Un giovane, poco più che ventenne, veniva accusato dalla sua convivente di aver tentato di ucciderla, dopo una violenta lite, gettandola dal balcone della loro abitazione. La stessa riferiva tale dinamica dell’accaduto in più occasioni: a seguito dell’intervento dei primi soccorritori, in ospedale, ove veniva sentita poco dopo il ricovero, ed in sede di incidente probatorio.
L’attività difensiva si orientava pertanto nella ricerca di tutti quegli elementi obiettivi e soggettivi che potessero minare la credibilità della giovane donna, le cui dichiarazioni rappresentavano il fulcro portante del teorema accusatorio.

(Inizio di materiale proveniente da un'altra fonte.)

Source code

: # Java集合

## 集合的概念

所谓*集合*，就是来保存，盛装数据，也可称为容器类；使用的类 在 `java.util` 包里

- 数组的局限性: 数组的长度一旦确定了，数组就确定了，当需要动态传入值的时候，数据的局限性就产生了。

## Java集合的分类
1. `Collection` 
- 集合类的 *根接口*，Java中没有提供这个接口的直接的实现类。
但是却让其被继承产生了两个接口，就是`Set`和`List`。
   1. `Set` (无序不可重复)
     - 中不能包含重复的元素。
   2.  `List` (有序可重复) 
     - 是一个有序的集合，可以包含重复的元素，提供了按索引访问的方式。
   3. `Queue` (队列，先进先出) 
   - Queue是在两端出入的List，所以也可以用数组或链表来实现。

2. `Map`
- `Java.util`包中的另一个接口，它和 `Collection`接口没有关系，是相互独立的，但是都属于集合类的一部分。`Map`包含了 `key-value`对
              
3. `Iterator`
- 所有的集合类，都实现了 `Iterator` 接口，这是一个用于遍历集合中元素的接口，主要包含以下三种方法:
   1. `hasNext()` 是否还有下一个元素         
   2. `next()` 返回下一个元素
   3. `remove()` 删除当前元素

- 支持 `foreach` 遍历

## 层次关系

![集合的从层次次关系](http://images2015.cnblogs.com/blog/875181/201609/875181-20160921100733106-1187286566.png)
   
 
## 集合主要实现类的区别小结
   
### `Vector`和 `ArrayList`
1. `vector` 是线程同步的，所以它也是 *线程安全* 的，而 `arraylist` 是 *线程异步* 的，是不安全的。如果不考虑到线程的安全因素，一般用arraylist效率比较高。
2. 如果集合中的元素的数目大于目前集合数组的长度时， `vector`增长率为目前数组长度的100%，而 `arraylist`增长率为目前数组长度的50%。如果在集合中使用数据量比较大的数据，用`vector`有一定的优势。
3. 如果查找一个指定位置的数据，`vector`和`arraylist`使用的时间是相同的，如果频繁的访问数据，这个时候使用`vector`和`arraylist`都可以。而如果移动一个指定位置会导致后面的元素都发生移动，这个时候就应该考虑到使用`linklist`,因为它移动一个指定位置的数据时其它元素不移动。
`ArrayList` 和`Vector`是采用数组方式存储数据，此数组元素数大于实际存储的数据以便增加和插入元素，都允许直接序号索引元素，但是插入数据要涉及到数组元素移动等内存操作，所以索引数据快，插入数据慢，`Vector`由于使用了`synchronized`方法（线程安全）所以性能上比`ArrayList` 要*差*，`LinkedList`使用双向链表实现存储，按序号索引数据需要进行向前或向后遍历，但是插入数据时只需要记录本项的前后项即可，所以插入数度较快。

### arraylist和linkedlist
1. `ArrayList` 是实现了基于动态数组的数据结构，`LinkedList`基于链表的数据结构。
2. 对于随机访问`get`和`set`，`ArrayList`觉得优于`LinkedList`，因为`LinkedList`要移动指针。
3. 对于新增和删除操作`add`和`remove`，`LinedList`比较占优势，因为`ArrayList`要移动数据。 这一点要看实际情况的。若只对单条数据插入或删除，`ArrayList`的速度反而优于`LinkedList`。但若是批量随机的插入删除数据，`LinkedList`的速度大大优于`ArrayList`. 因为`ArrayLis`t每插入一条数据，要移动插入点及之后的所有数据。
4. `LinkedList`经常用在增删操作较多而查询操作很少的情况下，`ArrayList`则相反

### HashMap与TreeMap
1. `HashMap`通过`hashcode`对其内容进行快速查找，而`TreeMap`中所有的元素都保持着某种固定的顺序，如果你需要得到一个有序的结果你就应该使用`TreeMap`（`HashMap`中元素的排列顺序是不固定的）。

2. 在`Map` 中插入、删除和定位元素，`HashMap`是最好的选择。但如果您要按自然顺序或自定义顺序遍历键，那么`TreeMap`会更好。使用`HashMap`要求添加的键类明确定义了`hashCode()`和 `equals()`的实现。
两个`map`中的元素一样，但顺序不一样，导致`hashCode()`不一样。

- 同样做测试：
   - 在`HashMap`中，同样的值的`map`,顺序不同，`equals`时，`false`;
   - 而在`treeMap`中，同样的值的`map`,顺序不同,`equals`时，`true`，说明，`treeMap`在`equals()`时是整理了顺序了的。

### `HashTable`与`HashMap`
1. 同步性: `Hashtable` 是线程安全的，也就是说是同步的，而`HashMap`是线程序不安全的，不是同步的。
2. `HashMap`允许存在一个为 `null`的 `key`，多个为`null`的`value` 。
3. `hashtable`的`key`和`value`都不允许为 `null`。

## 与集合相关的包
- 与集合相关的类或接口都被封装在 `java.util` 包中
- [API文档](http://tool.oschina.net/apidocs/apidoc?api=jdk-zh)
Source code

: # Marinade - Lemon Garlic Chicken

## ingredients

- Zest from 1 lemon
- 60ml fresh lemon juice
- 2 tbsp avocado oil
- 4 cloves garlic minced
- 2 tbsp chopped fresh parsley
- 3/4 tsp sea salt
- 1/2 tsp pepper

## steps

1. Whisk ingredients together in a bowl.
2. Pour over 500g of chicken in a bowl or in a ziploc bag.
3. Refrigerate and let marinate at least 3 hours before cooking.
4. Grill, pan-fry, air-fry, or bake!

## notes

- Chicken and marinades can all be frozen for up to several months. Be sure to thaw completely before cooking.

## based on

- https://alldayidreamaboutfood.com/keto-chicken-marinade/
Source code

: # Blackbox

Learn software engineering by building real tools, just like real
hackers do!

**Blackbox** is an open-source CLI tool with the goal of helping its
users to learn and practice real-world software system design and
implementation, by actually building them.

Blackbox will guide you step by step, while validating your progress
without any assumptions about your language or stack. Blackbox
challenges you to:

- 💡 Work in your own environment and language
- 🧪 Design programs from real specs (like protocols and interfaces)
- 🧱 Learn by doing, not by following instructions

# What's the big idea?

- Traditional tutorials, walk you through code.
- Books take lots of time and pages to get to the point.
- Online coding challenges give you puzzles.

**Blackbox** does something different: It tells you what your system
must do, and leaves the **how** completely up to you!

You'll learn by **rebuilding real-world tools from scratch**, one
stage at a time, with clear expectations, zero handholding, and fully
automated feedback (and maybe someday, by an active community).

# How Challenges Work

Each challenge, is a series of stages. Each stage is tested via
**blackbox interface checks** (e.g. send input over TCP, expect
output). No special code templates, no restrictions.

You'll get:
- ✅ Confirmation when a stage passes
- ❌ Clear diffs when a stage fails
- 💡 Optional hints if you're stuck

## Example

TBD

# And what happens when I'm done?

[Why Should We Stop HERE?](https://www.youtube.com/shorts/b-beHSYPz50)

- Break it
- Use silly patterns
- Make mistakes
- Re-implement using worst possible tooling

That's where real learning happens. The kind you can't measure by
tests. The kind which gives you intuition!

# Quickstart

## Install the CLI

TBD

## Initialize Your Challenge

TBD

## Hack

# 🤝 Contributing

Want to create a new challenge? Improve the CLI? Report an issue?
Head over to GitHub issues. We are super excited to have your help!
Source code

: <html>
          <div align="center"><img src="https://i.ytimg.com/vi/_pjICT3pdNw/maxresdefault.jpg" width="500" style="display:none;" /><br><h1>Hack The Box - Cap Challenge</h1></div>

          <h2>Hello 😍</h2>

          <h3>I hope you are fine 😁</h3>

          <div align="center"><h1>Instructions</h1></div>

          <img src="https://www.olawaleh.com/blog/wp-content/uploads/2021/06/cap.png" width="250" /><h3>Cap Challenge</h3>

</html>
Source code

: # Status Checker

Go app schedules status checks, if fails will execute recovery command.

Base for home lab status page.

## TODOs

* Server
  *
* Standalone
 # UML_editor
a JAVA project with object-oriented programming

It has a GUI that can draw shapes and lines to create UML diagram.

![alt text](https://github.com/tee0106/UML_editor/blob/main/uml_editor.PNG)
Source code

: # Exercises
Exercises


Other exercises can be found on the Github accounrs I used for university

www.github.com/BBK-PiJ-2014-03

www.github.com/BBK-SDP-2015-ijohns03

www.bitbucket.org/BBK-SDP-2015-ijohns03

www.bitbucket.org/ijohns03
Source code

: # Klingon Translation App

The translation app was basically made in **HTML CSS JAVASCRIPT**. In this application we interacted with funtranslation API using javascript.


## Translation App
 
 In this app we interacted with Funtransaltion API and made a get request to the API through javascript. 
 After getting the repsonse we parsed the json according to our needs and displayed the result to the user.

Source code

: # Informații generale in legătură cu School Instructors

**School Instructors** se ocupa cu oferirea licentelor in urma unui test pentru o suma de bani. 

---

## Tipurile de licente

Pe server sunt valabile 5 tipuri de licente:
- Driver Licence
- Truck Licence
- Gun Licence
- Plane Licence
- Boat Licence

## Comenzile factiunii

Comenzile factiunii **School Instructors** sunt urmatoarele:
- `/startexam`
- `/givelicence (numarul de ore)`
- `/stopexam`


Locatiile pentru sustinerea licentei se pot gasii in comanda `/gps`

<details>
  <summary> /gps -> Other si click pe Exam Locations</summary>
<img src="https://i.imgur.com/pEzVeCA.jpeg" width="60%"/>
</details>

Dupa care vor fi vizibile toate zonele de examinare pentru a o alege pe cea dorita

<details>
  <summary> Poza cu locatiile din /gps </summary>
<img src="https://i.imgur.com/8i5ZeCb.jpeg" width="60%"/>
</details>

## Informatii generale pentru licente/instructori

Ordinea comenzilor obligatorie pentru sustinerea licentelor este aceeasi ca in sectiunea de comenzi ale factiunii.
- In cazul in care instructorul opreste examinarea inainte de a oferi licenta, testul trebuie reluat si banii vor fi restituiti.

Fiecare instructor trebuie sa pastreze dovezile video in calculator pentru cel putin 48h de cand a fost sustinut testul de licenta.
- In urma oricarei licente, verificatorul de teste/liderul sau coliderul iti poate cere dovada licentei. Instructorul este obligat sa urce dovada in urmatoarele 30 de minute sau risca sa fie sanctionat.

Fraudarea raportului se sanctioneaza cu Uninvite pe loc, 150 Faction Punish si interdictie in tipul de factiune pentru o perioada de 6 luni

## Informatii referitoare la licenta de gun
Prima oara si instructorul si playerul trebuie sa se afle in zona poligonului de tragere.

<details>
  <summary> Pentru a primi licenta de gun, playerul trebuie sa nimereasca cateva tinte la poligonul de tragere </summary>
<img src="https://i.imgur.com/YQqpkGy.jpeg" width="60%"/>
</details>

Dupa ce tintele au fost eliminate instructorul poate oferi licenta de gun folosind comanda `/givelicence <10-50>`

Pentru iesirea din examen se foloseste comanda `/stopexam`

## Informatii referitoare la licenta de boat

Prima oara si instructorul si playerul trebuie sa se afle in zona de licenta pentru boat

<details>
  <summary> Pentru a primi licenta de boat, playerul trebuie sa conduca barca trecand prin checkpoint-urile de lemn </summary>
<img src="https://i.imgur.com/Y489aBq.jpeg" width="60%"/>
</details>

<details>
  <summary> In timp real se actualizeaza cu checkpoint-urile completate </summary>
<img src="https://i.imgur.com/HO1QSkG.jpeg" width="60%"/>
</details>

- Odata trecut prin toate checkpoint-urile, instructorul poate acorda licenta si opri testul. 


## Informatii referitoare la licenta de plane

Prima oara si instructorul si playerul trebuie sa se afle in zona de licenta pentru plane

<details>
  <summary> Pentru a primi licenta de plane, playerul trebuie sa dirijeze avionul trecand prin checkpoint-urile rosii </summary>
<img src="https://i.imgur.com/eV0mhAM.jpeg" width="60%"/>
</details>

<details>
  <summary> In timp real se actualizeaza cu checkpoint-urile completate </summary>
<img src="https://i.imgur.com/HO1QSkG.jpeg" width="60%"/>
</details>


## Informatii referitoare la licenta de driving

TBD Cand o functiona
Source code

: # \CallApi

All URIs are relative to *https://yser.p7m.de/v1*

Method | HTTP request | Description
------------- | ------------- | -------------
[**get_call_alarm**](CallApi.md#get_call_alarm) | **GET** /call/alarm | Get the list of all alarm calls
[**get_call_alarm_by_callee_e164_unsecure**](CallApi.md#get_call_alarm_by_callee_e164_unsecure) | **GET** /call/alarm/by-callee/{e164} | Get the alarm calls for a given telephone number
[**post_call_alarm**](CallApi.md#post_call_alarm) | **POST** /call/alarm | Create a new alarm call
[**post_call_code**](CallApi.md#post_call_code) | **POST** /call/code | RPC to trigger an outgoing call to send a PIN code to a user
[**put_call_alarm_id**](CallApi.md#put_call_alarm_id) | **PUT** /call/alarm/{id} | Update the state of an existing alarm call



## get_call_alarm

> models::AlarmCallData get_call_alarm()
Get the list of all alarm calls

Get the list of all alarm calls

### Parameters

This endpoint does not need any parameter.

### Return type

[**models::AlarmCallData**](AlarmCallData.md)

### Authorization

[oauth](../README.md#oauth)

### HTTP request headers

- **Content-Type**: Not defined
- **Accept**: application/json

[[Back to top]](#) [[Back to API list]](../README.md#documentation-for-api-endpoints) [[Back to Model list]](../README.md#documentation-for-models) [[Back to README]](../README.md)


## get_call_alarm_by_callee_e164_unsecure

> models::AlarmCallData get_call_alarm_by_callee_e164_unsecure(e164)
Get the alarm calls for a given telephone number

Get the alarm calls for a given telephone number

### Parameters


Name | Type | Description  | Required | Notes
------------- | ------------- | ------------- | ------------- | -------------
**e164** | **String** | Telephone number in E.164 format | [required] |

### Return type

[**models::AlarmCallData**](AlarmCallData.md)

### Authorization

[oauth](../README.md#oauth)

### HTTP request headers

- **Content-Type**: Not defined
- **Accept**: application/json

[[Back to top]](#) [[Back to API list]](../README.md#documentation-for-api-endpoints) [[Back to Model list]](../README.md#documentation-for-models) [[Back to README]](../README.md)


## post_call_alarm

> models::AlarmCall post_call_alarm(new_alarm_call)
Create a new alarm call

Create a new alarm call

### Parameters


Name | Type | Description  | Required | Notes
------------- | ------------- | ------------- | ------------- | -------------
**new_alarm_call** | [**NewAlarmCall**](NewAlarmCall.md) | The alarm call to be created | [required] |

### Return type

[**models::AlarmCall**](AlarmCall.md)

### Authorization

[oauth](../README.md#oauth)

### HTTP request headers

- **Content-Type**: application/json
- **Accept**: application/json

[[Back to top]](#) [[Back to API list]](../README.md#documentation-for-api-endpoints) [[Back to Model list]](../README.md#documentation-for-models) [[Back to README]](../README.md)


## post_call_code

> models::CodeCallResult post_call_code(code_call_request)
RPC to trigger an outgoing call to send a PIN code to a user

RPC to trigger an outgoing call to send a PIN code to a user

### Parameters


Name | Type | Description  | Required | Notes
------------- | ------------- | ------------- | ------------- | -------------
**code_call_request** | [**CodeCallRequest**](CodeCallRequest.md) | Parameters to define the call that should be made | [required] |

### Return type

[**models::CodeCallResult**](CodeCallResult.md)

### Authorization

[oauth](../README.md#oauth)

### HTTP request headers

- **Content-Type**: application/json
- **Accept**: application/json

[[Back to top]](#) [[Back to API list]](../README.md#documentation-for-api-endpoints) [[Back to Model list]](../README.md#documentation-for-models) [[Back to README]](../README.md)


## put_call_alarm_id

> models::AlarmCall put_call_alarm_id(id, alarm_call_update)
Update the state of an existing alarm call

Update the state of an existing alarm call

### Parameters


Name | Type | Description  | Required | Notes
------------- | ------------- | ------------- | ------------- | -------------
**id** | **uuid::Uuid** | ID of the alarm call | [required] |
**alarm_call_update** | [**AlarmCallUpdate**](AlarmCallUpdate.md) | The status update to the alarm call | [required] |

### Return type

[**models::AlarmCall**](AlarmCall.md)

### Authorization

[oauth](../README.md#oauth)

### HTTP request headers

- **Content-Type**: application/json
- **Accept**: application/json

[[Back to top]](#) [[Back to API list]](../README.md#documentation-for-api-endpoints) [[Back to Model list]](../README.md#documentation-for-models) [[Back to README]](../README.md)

Altresì importante si rivelava la scelta del rito processuale onde giovarsi dei benefici di un rito premiale che importasse una sensibile riduzione della pena nella denegata ipotesi di condanna. Si optava pertanto per il rito abbreviato che avrebbe comportando la definizione del processo evitando lo strepitus fori ed il beneficio della riduzione di un terzo della pena, preservando la possibilità dell’appello. Tale scelta, infatti, risultava condizionata dal sostanziale beneficio della riduzione di un terzo della pena che, vista l’elevata sanzione edittale che tale grave reato comporta, rappresentava un irrinunciabile vantaggio.
La richiesta di tale rito, che importa l’utilizzabilità in toto degli atti d’indagine difensiva ai fini del decidere, veniva altresì condizionata all’esame di due testimonianze significative. Si procedeva per altro ad attività di indagine difensiva che permetteva di raccogliere dichiarazioni di persone informate sui fatti che facevano luce su aspetti importanti della vicenda.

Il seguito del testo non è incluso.